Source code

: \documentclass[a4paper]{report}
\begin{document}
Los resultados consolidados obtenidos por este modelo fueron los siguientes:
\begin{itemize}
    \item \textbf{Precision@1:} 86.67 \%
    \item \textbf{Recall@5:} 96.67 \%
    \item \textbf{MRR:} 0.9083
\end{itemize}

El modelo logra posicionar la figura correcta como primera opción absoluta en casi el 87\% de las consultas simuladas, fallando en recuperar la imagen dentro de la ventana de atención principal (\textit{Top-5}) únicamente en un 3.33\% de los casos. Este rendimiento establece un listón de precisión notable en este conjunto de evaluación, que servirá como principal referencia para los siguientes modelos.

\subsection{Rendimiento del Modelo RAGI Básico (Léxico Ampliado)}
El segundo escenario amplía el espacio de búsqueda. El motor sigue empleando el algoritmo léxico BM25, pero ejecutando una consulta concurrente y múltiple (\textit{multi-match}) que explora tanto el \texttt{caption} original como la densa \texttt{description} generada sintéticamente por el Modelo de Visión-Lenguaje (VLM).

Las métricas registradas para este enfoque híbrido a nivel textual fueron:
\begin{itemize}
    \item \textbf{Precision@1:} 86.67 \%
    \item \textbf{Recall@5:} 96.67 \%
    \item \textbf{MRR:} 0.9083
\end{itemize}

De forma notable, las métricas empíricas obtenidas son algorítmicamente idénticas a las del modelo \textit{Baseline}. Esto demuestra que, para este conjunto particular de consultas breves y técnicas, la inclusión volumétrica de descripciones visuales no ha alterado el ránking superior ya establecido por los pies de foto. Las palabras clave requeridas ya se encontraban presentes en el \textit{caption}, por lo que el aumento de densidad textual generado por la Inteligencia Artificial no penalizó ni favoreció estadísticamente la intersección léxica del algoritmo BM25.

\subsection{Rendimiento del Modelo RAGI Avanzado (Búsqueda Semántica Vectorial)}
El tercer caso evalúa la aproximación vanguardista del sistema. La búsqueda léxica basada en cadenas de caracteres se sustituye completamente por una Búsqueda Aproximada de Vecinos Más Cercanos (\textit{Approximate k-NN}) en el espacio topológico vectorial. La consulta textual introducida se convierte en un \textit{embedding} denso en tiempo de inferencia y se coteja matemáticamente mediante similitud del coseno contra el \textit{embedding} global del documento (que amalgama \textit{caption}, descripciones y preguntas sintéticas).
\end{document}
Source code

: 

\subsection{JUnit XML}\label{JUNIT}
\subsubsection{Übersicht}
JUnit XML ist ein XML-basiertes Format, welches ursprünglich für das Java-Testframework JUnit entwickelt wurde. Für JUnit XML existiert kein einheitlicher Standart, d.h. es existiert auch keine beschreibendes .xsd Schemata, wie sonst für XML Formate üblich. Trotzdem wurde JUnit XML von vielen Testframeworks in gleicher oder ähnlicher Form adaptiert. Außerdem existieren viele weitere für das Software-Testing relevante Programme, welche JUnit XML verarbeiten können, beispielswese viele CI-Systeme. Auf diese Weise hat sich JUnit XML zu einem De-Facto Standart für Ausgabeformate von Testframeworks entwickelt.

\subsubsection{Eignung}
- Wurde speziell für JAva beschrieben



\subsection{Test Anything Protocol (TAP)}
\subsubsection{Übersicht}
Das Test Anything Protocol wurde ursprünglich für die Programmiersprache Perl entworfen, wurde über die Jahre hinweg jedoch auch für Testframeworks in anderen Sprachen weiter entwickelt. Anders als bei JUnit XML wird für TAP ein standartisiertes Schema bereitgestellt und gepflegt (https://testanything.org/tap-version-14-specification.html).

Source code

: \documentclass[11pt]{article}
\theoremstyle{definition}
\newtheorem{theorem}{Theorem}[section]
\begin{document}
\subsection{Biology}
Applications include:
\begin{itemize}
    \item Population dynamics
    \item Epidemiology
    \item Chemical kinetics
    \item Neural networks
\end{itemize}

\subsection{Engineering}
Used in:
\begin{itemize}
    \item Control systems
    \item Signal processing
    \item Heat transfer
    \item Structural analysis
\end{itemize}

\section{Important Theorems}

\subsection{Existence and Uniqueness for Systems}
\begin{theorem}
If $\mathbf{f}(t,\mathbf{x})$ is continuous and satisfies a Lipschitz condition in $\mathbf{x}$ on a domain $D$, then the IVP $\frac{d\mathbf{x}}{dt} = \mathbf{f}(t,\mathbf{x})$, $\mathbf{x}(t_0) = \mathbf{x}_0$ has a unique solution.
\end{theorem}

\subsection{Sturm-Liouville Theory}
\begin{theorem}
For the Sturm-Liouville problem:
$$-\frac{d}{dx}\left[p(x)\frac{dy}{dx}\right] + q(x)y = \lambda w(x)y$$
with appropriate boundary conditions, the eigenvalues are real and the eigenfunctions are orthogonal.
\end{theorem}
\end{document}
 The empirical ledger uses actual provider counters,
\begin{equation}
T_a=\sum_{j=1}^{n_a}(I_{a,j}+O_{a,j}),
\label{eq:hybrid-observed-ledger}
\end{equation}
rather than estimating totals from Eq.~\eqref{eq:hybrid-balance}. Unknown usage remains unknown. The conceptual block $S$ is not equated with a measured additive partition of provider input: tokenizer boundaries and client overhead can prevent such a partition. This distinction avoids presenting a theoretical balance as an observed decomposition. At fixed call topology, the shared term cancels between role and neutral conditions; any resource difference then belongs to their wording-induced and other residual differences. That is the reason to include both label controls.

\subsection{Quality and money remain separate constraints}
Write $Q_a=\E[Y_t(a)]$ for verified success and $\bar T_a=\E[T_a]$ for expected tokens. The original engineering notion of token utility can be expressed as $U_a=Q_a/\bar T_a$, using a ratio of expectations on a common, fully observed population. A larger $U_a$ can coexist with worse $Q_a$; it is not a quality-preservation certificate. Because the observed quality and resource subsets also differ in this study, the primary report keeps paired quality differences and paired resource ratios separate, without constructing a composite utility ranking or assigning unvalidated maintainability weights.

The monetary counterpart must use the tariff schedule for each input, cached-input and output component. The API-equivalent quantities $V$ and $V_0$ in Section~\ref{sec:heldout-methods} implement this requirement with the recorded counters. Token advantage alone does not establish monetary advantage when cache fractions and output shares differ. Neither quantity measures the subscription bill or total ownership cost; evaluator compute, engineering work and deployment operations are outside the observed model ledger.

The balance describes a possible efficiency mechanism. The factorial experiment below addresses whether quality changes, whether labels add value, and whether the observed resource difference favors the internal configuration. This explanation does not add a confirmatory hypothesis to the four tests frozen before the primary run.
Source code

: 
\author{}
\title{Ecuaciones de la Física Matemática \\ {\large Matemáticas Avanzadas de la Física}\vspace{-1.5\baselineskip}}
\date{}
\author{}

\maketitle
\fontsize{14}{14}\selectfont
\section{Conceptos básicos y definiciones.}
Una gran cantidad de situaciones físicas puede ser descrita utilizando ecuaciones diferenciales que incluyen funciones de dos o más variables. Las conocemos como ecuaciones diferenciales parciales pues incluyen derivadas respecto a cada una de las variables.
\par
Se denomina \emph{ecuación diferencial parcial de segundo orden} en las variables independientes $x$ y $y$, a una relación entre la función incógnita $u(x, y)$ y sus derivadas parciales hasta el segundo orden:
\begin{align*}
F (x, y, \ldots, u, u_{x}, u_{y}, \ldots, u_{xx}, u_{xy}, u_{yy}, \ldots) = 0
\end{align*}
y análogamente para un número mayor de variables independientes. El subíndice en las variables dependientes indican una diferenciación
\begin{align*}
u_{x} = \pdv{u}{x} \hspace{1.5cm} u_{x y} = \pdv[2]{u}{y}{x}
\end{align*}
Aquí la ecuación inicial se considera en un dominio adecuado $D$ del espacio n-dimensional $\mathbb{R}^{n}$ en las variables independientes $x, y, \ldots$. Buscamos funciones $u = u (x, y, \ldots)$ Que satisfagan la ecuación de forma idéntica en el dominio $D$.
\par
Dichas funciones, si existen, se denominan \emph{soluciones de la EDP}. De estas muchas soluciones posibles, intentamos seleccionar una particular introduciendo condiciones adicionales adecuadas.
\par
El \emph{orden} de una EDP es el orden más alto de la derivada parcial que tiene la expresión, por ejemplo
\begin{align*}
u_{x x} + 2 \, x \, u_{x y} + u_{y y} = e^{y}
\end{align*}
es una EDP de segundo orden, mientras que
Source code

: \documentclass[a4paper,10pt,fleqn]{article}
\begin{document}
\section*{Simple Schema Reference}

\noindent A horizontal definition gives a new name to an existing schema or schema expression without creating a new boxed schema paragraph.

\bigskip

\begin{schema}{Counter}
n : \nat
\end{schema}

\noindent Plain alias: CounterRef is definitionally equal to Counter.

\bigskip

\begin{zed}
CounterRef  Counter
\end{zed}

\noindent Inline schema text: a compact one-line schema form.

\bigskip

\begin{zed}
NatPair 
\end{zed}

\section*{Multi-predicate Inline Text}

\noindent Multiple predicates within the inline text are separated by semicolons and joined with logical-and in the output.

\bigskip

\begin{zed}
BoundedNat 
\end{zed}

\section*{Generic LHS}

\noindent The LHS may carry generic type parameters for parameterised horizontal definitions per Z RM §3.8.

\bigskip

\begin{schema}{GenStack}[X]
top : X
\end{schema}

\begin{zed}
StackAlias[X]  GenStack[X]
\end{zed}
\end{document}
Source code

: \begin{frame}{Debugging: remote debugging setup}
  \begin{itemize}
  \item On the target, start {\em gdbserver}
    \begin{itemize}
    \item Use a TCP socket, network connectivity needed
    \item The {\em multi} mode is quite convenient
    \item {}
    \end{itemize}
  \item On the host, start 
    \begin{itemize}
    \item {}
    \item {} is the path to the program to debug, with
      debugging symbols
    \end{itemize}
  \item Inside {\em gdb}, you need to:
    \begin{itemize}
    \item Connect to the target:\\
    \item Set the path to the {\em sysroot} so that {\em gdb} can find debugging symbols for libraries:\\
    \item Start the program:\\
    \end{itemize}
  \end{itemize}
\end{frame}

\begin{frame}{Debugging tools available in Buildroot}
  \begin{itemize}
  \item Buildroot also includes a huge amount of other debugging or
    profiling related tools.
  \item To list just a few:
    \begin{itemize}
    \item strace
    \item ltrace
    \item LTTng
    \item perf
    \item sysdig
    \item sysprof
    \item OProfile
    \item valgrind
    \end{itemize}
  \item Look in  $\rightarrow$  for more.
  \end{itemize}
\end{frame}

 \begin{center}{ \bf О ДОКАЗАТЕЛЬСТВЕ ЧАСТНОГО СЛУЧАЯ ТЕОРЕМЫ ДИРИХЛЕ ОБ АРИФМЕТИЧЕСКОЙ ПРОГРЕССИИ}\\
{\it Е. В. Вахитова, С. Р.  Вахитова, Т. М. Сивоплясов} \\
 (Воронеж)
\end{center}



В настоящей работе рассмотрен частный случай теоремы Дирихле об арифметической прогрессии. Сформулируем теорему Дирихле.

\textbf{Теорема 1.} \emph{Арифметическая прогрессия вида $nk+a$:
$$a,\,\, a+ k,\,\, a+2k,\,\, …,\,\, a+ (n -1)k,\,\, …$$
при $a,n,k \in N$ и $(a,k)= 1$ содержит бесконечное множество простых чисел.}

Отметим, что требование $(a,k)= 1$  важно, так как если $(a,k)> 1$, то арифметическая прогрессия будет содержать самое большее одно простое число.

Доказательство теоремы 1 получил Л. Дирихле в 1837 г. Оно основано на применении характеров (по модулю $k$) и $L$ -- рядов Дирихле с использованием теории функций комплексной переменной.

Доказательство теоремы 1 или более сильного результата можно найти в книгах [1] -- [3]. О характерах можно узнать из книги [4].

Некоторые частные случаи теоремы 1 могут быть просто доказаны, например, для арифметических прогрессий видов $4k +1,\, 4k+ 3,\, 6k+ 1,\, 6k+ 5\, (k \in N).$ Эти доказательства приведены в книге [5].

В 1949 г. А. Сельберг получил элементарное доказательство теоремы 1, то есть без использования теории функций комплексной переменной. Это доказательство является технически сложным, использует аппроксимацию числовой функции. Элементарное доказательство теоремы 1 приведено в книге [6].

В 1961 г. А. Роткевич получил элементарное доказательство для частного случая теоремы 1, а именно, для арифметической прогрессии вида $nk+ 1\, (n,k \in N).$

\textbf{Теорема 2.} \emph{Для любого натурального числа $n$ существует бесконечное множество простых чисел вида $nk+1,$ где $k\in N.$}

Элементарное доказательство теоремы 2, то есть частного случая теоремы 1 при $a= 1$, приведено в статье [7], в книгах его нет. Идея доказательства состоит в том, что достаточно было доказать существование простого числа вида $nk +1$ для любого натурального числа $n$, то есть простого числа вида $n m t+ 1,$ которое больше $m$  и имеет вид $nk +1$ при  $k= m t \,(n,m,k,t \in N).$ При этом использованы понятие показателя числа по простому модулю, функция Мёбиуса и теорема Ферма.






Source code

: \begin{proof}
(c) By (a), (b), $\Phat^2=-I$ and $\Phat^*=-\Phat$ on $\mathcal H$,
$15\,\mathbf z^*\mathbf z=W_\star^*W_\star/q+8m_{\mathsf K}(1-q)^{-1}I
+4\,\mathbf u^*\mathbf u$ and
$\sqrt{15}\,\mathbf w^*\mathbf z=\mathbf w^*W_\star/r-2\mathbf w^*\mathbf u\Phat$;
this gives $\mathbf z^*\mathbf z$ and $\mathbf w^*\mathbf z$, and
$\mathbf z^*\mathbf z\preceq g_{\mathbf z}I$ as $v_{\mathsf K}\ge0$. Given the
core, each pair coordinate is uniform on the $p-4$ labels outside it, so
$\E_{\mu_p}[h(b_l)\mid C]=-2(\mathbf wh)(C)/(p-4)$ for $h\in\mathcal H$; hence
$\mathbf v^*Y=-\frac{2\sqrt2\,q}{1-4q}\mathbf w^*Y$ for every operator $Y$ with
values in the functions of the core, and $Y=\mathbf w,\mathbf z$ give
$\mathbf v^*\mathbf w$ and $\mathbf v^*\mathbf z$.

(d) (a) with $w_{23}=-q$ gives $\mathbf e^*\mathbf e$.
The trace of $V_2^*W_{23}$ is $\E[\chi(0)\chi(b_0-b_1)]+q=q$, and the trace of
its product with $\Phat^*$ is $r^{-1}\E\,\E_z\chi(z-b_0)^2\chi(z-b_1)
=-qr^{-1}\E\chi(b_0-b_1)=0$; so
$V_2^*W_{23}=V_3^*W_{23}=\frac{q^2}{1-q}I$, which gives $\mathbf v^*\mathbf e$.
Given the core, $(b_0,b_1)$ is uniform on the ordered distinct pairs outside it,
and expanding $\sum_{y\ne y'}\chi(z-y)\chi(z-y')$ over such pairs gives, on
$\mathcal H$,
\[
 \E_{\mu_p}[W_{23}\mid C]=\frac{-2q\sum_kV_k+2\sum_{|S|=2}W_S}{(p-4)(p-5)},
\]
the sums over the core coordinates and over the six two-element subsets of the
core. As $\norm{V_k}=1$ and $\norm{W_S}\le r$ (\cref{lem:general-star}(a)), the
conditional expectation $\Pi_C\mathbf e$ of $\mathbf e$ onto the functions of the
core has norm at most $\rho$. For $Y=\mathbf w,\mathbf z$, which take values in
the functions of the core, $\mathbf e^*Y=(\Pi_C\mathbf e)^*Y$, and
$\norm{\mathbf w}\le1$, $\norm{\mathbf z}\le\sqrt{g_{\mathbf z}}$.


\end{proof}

===============

▸ Aim of the task: Quote the listing above from its first line to the line with "El modelo logra", inclusive, and add nothing.

▸ Exercise result:
Source code

: \documentclass[a4paper]{report}
\begin{document}
Los resultados consolidados obtenidos por este modelo fueron los siguientes:
\begin{itemize}
    \item \textbf{Precision@1:} 86.67 \%
    \item \textbf{Recall@5:} 96.67 \%
    \item \textbf{MRR:} 0.9083
\end{itemize}

El modelo logra posicionar la figura correcta como primera opción absoluta en casi el 87\% de las consultas simuladas, fallando en recuperar la imagen dentro de la ventana de atención principal (\textit{Top-5}) únicamente en un 3.33\% de los casos. Este rendimiento establece un listón de precisión notable en este conjunto de evaluación, que servirá como principal referencia para los siguientes modelos.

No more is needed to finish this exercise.